**DATA FOR ANALYSIS**
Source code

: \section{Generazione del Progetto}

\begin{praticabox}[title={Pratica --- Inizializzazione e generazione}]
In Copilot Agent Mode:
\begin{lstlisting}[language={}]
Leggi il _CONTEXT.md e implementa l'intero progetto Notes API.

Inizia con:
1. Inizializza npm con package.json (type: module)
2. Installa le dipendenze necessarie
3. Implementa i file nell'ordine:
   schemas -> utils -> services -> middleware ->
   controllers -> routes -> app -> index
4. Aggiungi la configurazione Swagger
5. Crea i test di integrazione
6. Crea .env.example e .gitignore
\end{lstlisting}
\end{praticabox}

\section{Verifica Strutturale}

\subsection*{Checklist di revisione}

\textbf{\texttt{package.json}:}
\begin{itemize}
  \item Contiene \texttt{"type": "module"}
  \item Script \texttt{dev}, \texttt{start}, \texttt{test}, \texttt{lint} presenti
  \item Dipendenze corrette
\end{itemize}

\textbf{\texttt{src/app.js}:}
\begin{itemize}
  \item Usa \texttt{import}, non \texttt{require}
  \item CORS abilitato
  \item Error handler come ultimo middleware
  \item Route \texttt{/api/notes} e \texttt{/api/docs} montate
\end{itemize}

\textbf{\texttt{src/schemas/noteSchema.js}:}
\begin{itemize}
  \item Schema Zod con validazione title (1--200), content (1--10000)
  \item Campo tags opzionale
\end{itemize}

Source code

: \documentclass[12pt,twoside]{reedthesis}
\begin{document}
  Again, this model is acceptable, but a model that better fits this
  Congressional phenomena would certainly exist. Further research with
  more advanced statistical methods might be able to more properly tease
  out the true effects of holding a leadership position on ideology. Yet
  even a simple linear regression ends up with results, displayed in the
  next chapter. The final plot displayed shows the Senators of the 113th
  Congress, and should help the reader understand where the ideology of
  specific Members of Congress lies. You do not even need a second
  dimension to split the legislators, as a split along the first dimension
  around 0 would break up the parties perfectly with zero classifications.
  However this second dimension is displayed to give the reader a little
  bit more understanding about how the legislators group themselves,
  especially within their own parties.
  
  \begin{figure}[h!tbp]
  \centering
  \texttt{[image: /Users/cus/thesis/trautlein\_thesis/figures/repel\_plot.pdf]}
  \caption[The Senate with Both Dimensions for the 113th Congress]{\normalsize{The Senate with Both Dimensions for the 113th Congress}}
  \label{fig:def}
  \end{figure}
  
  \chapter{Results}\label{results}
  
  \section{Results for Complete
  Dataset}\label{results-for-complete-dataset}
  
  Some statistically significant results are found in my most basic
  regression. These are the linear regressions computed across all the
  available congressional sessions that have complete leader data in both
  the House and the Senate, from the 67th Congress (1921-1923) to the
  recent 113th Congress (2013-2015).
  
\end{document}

**ABOUT THIS EXERCISE**
Would you write out all of the data again, unchanged?

**OUTPUT**
Source code

: \section{Generazione del Progetto}

\begin{praticabox}[title={Pratica --- Inizializzazione e generazione}]
In Copilot Agent Mode:
\begin{lstlisting}[language={}]
Leggi il _CONTEXT.md e implementa l'intero progetto Notes API.

Inizia con:
1. Inizializza npm con package.json (type: module)
2. Installa le dipendenze necessarie
3. Implementa i file nell'ordine:
   schemas -> utils -> services -> middleware ->
   controllers -> routes -> app -> index
4. Aggiungi la configurazione Swagger
5. Crea i test di integrazione
6. Crea .env.example e .gitignore
\end{lstlisting}
\end{praticabox}

\section{Verifica Strutturale}

\subsection*{Checklist di revisione}

\textbf{\texttt{package.json}:}
\begin{itemize}
  \item Contiene \texttt{"type": "module"}
  \item Script \texttt{dev}, \texttt{start}, \texttt{test}, \texttt{lint} presenti
  \item Dipendenze corrette
\end{itemize}

\textbf{\texttt{src/app.js}:}
\begin{itemize}
  \item Usa \texttt{import}, non \texttt{require}
  \item CORS abilitato
  \item Error handler come ultimo middleware
  \item Route \texttt{/api/notes} e \texttt{/api/docs} montate
\end{itemize}

\textbf{\texttt{src/schemas/noteSchema.js}:}
\begin{itemize}
  \item Schema Zod con validazione title (1--200), content (1--10000)
  \item Campo tags opzionale
\end{itemize}

Source code

: \documentclass[12pt,twoside]{reedthesis}
\begin{document}
  Again, this model is acceptable, but a model that better fits this
  Congressional phenomena would certainly exist. Further research with
  more advanced statistical methods might be able to more properly tease
  out the true effects of holding a leadership position on ideology. Yet
  even a simple linear regression ends up with results, displayed in the
  next chapter. The final plot displayed shows the Senators of the 113th
  Congress, and should help the reader understand where the ideology of
  specific Members of Congress lies. You do not even need a second
  dimension to split the legislators, as a split along the first dimension
  around 0 would break up the parties perfectly with zero classifications.
  However this second dimension is displayed to give the reader a little
  bit more understanding about how the legislators group themselves,
  especially within their own parties.
  
  \begin{figure}[h!tbp]
  \centering
  \texttt{[image: /Users/cus/thesis/trautlein\_thesis/figures/repel\_plot.pdf]}
  \caption[The Senate with Both Dimensions for the 113th Congress]{\normalsize{The Senate with Both Dimensions for the 113th Congress}}
  \label{fig:def}
  \end{figure}
  
  \chapter{Results}\label{results}
  
  \section{Results for Complete
  Dataset}\label{results-for-complete-dataset}
  
  Some statistically significant results are found in my most basic
  regression. These are the linear regressions computed across all the
  available congressional sessions that have complete leader data in both
  the House and the Senate, from the 67th Congress (1921-1923) to the
  recent 113th Congress (2013-2015).
  
\end{document}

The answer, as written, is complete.